A virtual series featuring author talks with Q&A and conversational book club meetups
Discussions will focus on works that explore a sense of place, our built environment, cultural heritage, New York, and other issues that intersect with historic preservation. The aim of Preservation Book Club is to center diverse voices and perspectives as a way to drive dialogue around important issues that have not necessarily been part of traditional preservation conversations.
If having a sign language interpreter present for any of our Book Club programs would facilitate your participation, please let us know at least one week in advance of the particular program: kpeace@preservenys.org
A'Lelia Walker and the Harlem Renaissance: Author Talk with A'Lelia Bundles
Wednesday, September 3, 4:00 p.m.
Click here to register | Click here to buy the book
Joy Goddess: A'Lelia Walker and the Harlem Renaissance is a vibrant, deeply researched biography of A’Lelia Walker—daughter of Madam C.J. Walker and herself a central figure of the Harlem Renaissance—written by her great-granddaughter, A'Lelia Bundles. After inheriting her mother’s hair care enterprise, A’Lelia would become America’s first high profile black heiress and a prominent patron of the arts. Joy Goddess takes readers inside her three New York homes—a mansion, a townhouse, and a pied-a-terre—where she entertained Langston Hughes, Zora Neale Hurston, Paul Robeson, Florence Mills, James Weldon Johnson, Carl Van Vechten, W.E.B. DuBois, and other cultural, social and intellectual luminaries of the Roaring Twenties. Now, based on extensive research and Walker’s personal correspondence, her great-granddaughter creates a meticulous, nuanced portrait of a charismatic woman struggling to define herself as a wife, mother, and businesswoman outside her famous mother’s sphere. In Joy Goddess, A’Lelia’s radiant personality and impresario instincts—at the center of a vast, artistic social world where she flourished as a fashion trendsetter and international traveler—are brought to vivid and unforgettable life.

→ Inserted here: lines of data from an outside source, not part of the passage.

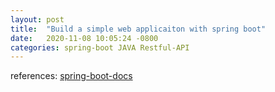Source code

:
 ```yaml
---
layout: post
title:  "Build a simple web applicaiton with spring boot"
date:   2020-11-08 10:05:24 -0800
categories: spring-boot JAVA Restful-API
---
```




references:
[spring-boot-docs]

[spring-boot-docs]:https://www.tutorialspoint.com/spring_boot/spring_boot_introduction.htm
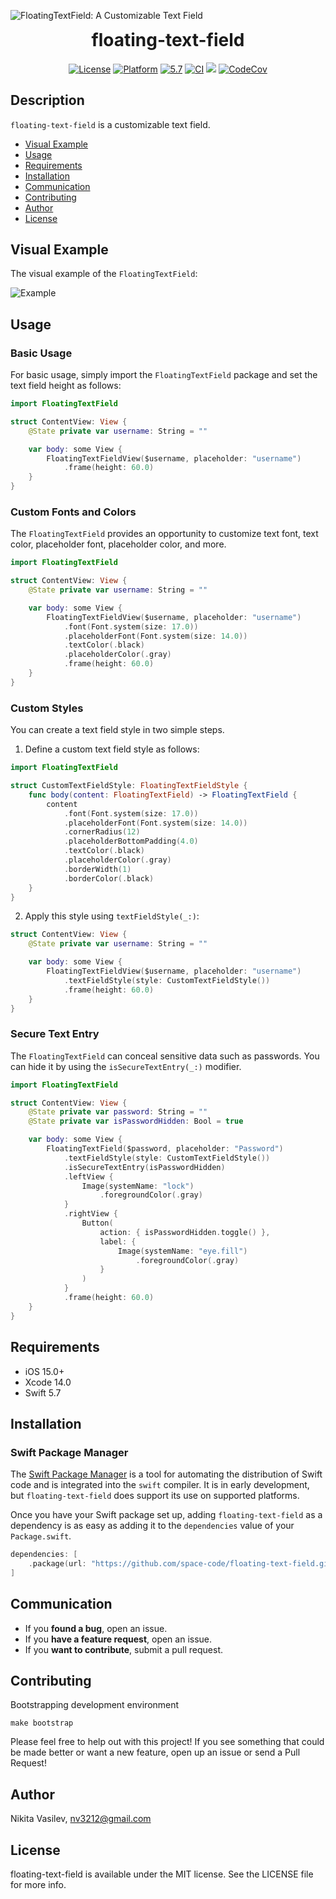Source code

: ![FloatingTextField: A Customizable Text Field](https://raw.githubusercontent.com/space-code/space-code/dev/Resources/floating-text-field.png)

<h1 align="center" style="margin-top: 0px;">floating-text-field</h1>

<p align="center">
<a href="https://github.com/space-code/floating-text-field/blob/main/LICENSE"><img alt="License" src="https://img.shields.io/github/license/space-code/floating-text-field?style=flat"></a> 
<a href="https://developer.apple.com/"><img alt="Platform" src="https://img.shields.io/badge/platform-ios-%23989898"/></a> 
<a href="https://developer.apple.com/swift"><img alt="5.7" src="https://img.shields.io/badge/language-Swift5.7-orange.svg"/></a>
<a href="https://github.com/space-code/floating-text-field"><img alt="CI" src="https://github.com/space-code/floating-text-field/actions/workflows/ci.yml/badge.svg?branch=main"></a>
<a href="https://github.com/apple/swift-package-manager" alt="floating-text-field on Swift Package Manager" title="floating-text-field on Swift Package Manager"><img src="https://img.shields.io/badge/Swift%20Package%20Manager-compatible-brightgreen.svg" /></a>
<a href="https://codecov.io/gh/space-code/floating-text-field"><img alt="CodeCov" src="https://codecov.io/gh/space-code/floating-text-field/graph/badge.svg?token=lA8TWRHGkf"></a>
</p>

## Description
`floating-text-field` is a customizable text field.

- [Visual Example](#visual-example)
- [Usage](#usage)
- [Requirements](#requirements)
- [Installation](#installation)
- [Communication](#communication)
- [Contributing](#contributing)
- [Author](#author)
- [License](#license)

## Visual Example

The visual example of the `FloatingTextField`:

![Example](Resources/examples/example.gif)

## Usage

### Basic Usage

For basic usage, simply import the `FloatingTextField` package and set the text field height as follows:

```swift
import FloatingTextField

struct ContentView: View {
    @State private var username: String = ""

    var body: some View {
        FloatingTextFieldView($username, placeholder: "username")
            .frame(height: 60.0)
    }
}
```

### Custom Fonts and Colors

The `FloatingTextField` provides an opportunity to customize text font, text color, placeholder font, placeholder color, and more.

```swift
import FloatingTextField

struct ContentView: View {
    @State private var username: String = ""

    var body: some View {
        FloatingTextFieldView($username, placeholder: "username")
            .font(Font.system(size: 17.0))
            .placeholderFont(Font.system(size: 14.0))
            .textColor(.black)
            .placeholderColor(.gray)
            .frame(height: 60.0)
    }
}
```

### Custom Styles

You can create a text field style in two simple steps.

1. Define a custom text field style as follows:

```swift
import FloatingTextField

struct CustomTextFieldStyle: FloatingTextFieldStyle {
    func body(content: FloatingTextField) -> FloatingTextField {
        content
            .font(Font.system(size: 17.0))
            .placeholderFont(Font.system(size: 14.0))
            .cornerRadius(12)
            .placeholderBottomPadding(4.0)
            .textColor(.black)
            .placeholderColor(.gray)
            .borderWidth(1)
            .borderColor(.black)
    }
}
```

2. Apply this style using `textFieldStyle(_:)`:

```swift
struct ContentView: View {
    @State private var username: String = ""

    var body: some View {
        FloatingTextFieldView($username, placeholder: "username")
            .textFieldStyle(style: CustomTextFieldStyle())
            .frame(height: 60.0)
    }
}
```

### Secure Text Entry

The `FloatingTextField` can conceal sensitive data such as passwords. You can hide it by using the `isSecureTextEntry(_:)` modifier.

```swift
import FloatingTextField

struct ContentView: View {
    @State private var password: String = ""
    @State private var isPasswordHidden: Bool = true

    var body: some View {
        FloatingTextField($password, placeholder: "Password")
            .textFieldStyle(style: CustomTextFieldStyle())
            .isSecureTextEntry(isPasswordHidden)
            .leftView {
                Image(systemName: "lock")
                    .foregroundColor(.gray)
            }
            .rightView {
                Button(
                    action: { isPasswordHidden.toggle() },
                    label: {
                        Image(systemName: "eye.fill")
                            .foregroundColor(.gray)
                    }
                )
            }
            .frame(height: 60.0)
    }
}
```

## Requirements

- iOS 15.0+
- Xcode 14.0
- Swift 5.7

## Installation
### Swift Package Manager

The [Swift Package Manager](https://swift.org/package-manager/) is a tool for automating the distribution of Swift code and is integrated into the `swift` compiler. It is in early development, but `floating-text-field` does support its use on supported platforms.

Once you have your Swift package set up, adding `floating-text-field` as a dependency is as easy as adding it to the `dependencies` value of your `Package.swift`.

```swift
dependencies: [
    .package(url: "https://github.com/space-code/floating-text-field.git", .upToNextMajor(from: "1.0.0"))
]
```

## Communication
- If you **found a bug**, open an issue.
- If you **have a feature request**, open an issue.
- If you **want to contribute**, submit a pull request.

## Contributing
Bootstrapping development environment

```
make bootstrap
```

Please feel free to help out with this project! If you see something that could be made better or want a new feature, open up an issue or send a Pull Request!

## Author
Nikita Vasilev, nv3212@gmail.com

## License
floating-text-field is available under the MIT license. See the LICENSE file for more info.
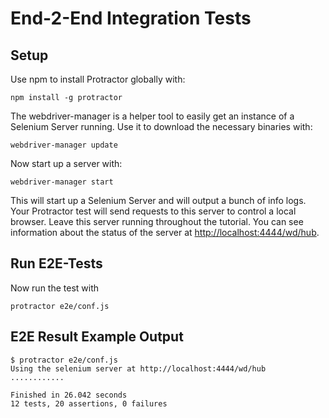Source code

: # End-2-End Integration Tests

## Setup

Use npm to install Protractor globally with:

```
npm install -g protractor
```

The webdriver-manager is a helper tool to easily get an instance of a Selenium Server running. Use it to download the necessary binaries with:

```
webdriver-manager update
```

Now start up a server with:

```
webdriver-manager start
```

This will start up a Selenium Server and will output a bunch of info logs. Your Protractor test will send requests to this server to control a local browser. Leave this server running throughout the tutorial. You can see information about the status of the server at  [http://localhost:4444/wd/hub](http://localhost:4444/wd/hub).

## Run E2E-Tests

Now run the test with

```
protractor e2e/conf.js
```
## E2E Result Example Output

```
$ protractor e2e/conf.js
Using the selenium server at http://localhost:4444/wd/hub
............

Finished in 26.042 seconds
12 tests, 20 assertions, 0 failures
```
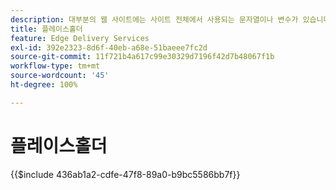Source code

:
 ```yaml
---
description: 대부분의 웹 사이트에는 사이트 전체에서 사용되는 문자열이나 변수가 있습니다. 특히 다국어를 지원해야 하는 사이트에서는 이러한 값을 하드코딩하는 것은 좋지 않습니다. 대신 플레이스홀더를 중앙에서 사용하고 관리할 수 있습니다.
title: 플레이스홀더
feature: Edge Delivery Services
exl-id: 392e2323-8d6f-40eb-a68e-51baeee7fc2d
source-git-commit: 11f721b4a617c99e30329d7196f42d7b48067f1b
workflow-type: tm+mt
source-wordcount: '45'
ht-degree: 100%

---
```


# 플레이스홀더

{{$include 436ab1a2-cdfe-47f8-89a0-b9bc5586bb7f}}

The Cities We Need: Author Talk with Gabrielle Bendiner-Viani
Tuesday, September 16, 12:00 p.m.
Click here to register | Click here to buy the book
In The Cities We Need: Essential Stories of Everyday Places, photographer and urbanist Gabrielle Bendiner-Viani introduces us to the complex, political, and eminently personable stories of residents who answered this question in Brooklyn, New York, and Oakland, California. Their universal stories and Bendiner-Viani’s evocative images illuminate what’s at stake in our everyday places—from diners to churches to donut shops. In this culmination of two decades of research and art practice, Bendiner-Viani intertwines the personal, historical, and photographic to present us with placework, the way that unassuming places foster a sense of belonging and, in fact, do the essential work of helping us become communities.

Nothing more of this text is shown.